* _Work request_
Search the data below for lines that include the word "vDash" and state how many there are, nothing else.

* _Dataset_
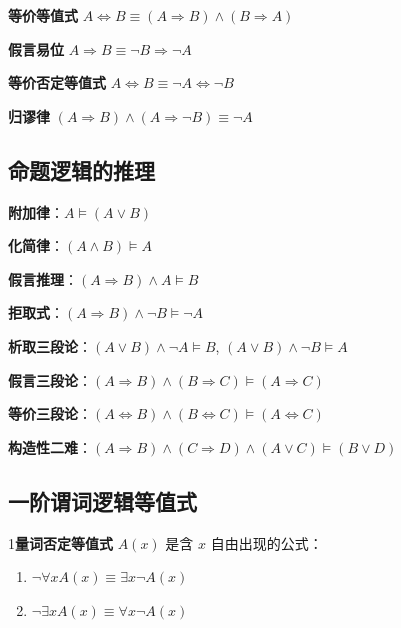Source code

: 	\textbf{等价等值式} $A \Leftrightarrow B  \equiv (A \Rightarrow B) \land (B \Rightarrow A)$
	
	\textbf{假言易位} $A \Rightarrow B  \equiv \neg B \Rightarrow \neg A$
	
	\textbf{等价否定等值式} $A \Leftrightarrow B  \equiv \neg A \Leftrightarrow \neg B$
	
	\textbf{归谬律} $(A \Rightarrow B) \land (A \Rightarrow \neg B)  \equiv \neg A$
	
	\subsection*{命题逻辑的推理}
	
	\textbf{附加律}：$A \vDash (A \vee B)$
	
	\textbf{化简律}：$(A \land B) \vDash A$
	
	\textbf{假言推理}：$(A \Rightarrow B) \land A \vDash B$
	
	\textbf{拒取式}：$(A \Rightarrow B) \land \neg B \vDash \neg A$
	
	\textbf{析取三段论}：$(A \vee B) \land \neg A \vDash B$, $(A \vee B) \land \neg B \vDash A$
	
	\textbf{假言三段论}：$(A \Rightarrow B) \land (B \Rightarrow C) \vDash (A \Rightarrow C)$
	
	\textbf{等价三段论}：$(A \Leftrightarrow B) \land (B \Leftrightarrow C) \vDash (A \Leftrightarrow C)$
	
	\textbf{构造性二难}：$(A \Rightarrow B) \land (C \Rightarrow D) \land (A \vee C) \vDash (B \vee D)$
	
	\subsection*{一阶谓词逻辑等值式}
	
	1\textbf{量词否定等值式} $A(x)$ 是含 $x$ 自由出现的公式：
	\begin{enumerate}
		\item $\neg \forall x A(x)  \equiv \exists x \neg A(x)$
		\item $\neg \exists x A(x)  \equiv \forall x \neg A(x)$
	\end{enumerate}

==

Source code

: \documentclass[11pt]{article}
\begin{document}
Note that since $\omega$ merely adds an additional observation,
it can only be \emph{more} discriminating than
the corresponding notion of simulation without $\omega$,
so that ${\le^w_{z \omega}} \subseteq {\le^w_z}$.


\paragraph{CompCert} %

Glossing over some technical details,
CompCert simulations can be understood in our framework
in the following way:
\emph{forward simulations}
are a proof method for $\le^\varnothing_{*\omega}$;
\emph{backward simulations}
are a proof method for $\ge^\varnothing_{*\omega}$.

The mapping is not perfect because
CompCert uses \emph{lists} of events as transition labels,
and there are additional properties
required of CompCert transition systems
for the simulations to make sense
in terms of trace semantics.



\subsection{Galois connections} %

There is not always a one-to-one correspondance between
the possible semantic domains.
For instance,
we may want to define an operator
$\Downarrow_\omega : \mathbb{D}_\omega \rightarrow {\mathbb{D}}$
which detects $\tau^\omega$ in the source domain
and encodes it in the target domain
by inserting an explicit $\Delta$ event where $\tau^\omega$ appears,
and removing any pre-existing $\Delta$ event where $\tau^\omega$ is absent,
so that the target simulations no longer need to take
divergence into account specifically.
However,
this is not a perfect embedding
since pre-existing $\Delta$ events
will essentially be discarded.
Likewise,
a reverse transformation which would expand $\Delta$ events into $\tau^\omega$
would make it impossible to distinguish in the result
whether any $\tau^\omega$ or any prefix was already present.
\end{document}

* _Result for this task_
8